[Dataset entries]
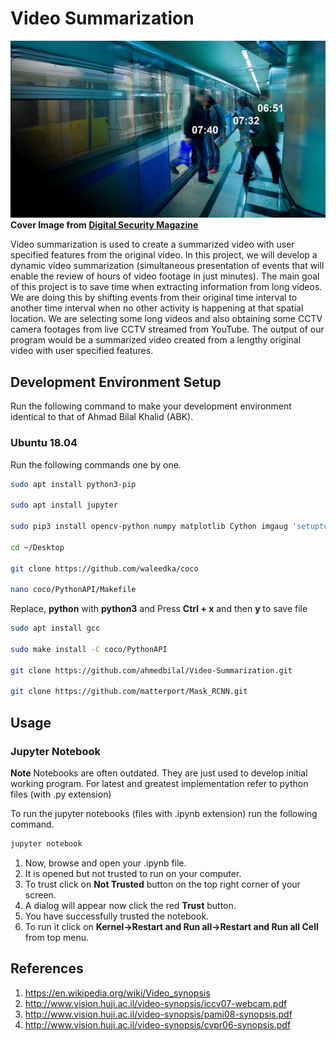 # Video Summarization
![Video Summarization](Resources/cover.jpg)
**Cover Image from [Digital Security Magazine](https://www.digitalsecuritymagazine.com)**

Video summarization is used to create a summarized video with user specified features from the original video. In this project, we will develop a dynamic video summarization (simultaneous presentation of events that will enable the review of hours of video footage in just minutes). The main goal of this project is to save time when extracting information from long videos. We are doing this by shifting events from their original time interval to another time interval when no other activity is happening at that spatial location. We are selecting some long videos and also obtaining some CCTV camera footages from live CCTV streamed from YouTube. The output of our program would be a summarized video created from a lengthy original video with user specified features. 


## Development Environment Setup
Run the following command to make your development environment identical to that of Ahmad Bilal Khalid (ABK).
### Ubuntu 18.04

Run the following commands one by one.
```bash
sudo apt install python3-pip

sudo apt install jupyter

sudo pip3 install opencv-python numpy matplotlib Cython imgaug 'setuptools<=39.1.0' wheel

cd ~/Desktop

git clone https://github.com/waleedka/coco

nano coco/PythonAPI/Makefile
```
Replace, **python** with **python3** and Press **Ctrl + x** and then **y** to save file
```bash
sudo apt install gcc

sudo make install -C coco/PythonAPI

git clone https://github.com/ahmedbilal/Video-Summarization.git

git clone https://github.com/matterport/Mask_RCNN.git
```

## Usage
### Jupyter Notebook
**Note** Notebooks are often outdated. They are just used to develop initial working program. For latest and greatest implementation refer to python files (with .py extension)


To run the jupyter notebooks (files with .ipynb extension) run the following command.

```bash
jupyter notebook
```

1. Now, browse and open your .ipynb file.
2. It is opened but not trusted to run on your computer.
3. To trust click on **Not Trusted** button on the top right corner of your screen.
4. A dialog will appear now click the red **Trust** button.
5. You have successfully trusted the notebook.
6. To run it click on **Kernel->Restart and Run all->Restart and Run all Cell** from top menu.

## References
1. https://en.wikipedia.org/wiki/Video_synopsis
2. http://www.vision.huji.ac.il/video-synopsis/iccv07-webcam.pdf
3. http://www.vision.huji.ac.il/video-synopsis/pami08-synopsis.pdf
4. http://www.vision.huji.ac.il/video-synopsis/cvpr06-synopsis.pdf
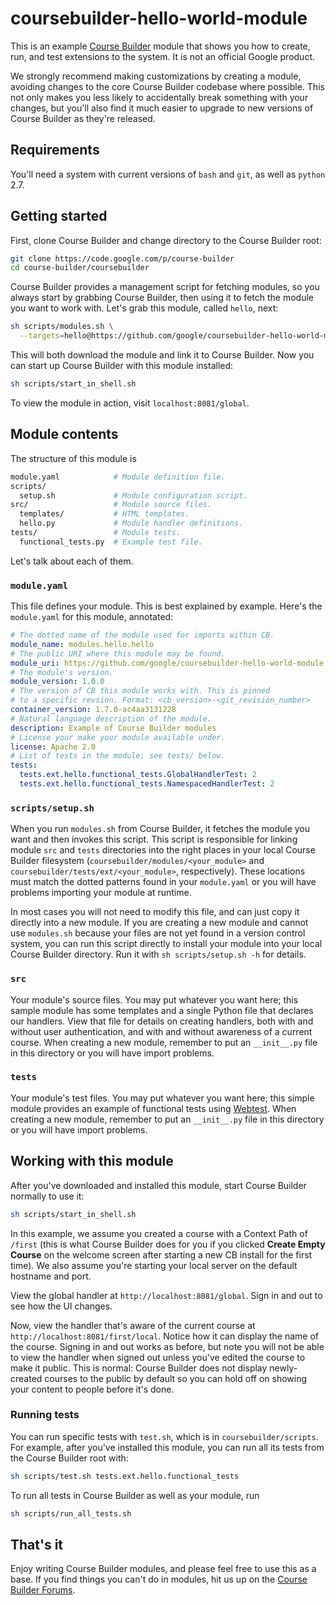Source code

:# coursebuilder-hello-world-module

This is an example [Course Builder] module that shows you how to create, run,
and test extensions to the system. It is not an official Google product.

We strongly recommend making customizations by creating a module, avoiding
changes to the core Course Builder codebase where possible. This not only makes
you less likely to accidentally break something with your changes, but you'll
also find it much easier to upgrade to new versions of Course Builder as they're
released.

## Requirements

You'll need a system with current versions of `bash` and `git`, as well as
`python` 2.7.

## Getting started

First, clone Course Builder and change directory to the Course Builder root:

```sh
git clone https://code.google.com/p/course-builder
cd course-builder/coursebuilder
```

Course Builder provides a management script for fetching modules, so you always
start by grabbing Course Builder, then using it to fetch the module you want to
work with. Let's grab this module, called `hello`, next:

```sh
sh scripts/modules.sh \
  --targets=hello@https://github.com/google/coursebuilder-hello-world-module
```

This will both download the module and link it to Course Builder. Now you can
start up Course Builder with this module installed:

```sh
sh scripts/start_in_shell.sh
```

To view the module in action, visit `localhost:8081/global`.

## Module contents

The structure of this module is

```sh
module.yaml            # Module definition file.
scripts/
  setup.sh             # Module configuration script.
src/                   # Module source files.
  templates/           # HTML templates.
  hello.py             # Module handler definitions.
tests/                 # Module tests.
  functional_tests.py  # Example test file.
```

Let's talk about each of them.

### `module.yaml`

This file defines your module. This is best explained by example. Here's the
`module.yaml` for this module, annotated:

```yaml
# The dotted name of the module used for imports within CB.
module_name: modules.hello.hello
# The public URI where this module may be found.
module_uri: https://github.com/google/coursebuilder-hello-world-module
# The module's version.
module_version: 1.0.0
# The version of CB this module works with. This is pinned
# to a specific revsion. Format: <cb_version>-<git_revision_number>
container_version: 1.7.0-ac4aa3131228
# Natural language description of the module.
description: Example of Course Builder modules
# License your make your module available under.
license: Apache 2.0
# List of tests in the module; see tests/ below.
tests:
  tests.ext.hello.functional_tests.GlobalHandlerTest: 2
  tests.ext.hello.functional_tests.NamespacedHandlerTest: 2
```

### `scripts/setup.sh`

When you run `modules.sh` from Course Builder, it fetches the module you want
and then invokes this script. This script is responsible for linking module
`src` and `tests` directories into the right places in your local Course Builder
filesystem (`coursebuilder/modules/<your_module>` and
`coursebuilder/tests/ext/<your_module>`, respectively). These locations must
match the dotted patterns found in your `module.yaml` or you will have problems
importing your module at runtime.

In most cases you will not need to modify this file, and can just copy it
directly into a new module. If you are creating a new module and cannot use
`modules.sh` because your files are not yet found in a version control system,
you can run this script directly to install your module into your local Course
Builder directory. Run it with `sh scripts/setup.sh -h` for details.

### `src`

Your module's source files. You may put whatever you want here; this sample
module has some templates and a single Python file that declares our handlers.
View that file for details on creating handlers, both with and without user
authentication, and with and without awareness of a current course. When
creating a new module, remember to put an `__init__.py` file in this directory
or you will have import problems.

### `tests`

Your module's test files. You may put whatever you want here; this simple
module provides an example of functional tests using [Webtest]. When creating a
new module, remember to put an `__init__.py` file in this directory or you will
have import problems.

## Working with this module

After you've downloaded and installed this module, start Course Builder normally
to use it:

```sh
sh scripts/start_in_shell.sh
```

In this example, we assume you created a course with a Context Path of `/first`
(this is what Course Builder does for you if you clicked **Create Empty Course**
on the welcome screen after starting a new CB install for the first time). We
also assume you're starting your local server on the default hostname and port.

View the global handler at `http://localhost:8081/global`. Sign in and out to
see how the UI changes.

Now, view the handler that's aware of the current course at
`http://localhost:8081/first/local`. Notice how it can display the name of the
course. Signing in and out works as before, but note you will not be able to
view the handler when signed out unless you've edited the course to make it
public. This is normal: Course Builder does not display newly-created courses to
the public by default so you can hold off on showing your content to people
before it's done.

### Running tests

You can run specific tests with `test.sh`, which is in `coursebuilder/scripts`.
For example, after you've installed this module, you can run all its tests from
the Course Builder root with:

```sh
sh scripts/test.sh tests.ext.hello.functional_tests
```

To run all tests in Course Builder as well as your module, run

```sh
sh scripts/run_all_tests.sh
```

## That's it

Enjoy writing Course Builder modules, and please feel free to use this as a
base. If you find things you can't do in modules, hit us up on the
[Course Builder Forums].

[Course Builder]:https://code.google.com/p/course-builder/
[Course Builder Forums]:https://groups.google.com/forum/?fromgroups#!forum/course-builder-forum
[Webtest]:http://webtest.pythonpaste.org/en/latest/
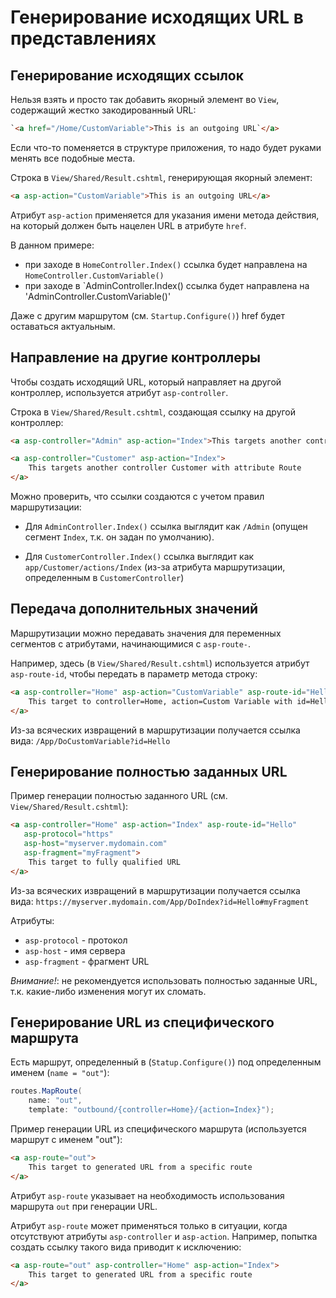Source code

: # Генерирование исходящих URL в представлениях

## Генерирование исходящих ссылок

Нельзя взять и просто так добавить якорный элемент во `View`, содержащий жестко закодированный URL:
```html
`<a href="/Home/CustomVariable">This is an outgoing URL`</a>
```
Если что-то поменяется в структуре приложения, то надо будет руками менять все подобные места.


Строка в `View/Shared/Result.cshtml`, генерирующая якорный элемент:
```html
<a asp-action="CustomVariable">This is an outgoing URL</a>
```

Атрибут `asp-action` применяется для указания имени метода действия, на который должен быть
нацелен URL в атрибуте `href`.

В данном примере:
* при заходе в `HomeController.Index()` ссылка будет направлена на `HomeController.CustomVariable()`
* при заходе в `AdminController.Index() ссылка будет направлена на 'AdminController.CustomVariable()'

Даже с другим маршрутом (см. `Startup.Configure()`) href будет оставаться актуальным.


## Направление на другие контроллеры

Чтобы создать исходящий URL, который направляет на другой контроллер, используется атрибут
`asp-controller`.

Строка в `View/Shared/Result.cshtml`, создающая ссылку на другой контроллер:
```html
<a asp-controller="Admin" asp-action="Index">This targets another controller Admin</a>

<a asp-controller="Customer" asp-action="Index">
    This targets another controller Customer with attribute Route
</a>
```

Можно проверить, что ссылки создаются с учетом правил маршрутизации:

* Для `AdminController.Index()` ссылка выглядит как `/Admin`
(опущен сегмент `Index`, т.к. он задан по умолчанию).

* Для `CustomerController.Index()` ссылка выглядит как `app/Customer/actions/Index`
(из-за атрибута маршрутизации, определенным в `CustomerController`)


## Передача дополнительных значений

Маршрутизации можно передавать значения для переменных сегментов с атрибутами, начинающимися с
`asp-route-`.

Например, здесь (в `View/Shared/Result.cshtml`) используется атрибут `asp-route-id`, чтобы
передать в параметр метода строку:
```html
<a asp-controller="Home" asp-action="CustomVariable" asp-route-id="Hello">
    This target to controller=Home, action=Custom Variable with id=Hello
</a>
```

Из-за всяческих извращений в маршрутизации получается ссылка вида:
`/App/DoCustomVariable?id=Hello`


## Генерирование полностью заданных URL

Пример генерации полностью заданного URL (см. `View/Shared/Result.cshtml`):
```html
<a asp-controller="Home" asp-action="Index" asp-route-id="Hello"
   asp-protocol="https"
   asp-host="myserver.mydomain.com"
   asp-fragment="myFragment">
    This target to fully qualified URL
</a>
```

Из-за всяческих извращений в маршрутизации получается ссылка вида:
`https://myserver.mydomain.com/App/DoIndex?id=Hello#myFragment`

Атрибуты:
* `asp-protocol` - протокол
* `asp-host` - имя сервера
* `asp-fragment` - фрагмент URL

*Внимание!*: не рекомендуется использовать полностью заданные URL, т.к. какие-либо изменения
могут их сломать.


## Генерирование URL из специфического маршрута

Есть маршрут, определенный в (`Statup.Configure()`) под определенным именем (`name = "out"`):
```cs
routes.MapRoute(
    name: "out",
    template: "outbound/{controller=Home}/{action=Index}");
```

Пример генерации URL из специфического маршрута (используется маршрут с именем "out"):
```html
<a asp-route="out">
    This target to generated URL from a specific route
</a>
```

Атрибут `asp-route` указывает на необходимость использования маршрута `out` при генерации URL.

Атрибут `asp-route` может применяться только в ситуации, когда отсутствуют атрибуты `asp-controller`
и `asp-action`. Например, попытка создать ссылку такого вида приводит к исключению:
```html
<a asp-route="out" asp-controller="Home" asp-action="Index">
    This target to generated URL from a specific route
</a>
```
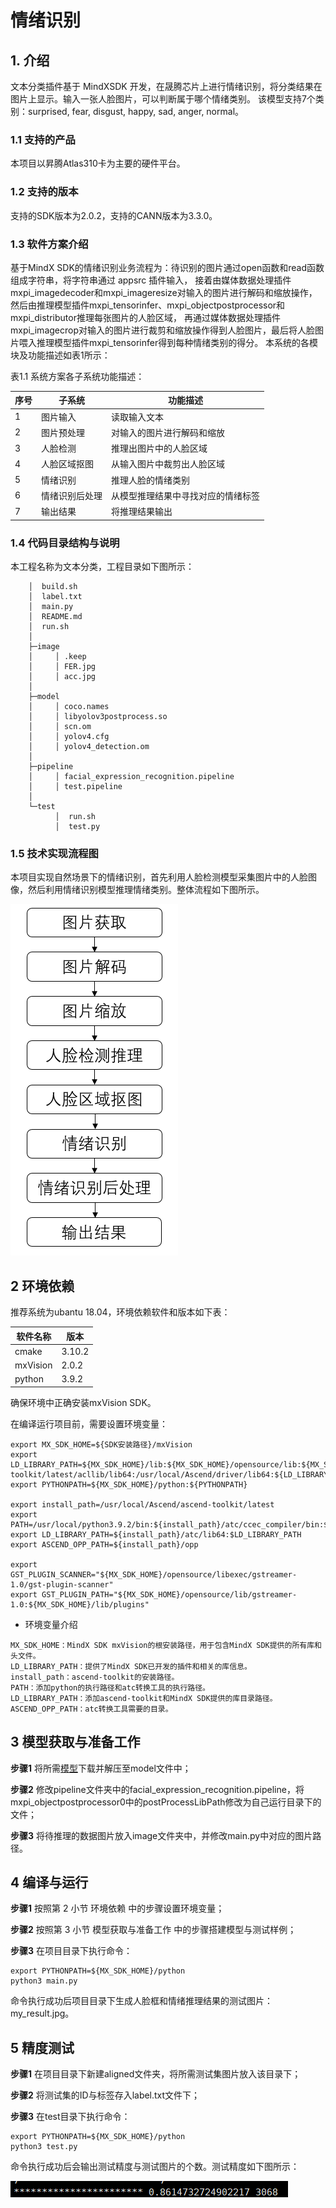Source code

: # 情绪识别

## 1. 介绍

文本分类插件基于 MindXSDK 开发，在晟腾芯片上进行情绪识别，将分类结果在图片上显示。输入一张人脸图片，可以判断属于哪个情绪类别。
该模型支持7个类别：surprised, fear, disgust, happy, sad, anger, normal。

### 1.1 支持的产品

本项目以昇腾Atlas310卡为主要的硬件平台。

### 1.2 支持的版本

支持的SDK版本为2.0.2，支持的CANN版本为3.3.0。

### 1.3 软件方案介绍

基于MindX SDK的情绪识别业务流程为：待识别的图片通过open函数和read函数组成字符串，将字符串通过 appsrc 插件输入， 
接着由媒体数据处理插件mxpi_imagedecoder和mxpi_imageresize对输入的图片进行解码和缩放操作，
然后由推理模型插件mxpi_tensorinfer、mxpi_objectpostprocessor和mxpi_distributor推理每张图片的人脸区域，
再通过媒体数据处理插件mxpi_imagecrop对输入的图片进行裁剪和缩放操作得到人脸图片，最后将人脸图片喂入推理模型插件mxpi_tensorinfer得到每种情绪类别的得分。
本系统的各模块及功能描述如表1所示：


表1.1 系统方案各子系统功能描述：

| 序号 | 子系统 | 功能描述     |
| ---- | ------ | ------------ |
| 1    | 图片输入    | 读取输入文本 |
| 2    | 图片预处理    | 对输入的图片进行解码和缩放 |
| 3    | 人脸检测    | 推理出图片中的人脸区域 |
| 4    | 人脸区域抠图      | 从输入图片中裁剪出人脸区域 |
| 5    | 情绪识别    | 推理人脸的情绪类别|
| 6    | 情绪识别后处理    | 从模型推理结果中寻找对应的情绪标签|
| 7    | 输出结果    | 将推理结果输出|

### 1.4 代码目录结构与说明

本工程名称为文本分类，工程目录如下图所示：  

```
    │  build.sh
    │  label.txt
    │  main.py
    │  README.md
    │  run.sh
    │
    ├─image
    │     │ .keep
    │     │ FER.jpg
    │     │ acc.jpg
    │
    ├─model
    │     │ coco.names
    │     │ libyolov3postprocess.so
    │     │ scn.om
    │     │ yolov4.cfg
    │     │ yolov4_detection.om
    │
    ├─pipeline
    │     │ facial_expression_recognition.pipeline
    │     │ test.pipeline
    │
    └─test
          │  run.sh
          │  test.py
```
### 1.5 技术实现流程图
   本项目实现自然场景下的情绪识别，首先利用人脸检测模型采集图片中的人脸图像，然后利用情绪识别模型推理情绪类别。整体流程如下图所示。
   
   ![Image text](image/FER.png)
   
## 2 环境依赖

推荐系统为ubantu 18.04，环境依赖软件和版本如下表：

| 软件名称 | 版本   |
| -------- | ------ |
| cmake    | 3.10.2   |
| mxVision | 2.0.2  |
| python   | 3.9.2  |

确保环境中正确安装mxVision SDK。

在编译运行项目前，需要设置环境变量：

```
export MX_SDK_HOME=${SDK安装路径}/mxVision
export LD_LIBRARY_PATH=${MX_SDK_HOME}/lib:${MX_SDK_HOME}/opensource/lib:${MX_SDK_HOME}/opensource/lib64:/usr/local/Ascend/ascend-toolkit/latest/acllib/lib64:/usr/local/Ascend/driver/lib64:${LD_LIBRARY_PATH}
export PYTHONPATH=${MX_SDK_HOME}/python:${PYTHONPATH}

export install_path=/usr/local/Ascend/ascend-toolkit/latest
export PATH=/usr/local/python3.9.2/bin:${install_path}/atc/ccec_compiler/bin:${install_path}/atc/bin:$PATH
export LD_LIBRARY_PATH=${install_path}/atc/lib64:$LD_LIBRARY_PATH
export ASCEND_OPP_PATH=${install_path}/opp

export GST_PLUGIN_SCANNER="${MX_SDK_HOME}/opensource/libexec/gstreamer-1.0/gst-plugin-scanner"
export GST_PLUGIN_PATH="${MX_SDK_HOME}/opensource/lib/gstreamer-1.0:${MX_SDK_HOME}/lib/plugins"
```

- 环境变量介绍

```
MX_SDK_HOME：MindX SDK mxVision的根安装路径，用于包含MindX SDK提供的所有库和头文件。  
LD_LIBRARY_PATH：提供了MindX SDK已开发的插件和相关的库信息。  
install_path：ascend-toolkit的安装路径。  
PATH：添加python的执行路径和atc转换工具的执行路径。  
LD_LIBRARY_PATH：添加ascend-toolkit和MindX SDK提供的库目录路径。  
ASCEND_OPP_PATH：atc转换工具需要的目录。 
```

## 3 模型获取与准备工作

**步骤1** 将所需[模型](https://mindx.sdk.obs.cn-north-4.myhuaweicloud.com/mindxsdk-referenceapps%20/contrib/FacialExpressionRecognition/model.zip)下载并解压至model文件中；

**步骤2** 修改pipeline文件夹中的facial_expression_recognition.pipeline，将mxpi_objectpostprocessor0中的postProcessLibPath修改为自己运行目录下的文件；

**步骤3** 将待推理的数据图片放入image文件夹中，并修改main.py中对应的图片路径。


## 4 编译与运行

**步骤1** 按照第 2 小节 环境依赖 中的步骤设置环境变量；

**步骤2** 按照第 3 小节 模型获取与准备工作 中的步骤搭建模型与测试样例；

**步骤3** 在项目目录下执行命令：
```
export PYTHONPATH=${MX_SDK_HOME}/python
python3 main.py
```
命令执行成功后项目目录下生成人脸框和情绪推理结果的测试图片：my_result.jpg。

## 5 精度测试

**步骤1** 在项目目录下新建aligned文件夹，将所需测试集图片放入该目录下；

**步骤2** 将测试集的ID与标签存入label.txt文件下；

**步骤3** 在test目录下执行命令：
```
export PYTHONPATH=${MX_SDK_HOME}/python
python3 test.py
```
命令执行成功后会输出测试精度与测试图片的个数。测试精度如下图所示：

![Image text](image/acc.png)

(Exercise goal) What is needed is a word-for-word copy of the lines from the start of the data to the line with "Image from [Digital", inclusive, with no pictures in it.

(Response to the exercise)
 # Video Summarization
![Video Summarization](Resources/cover.jpg)
**Cover Image from [Digital Security Magazine](https://www.digitalsecuritymagazine.com)**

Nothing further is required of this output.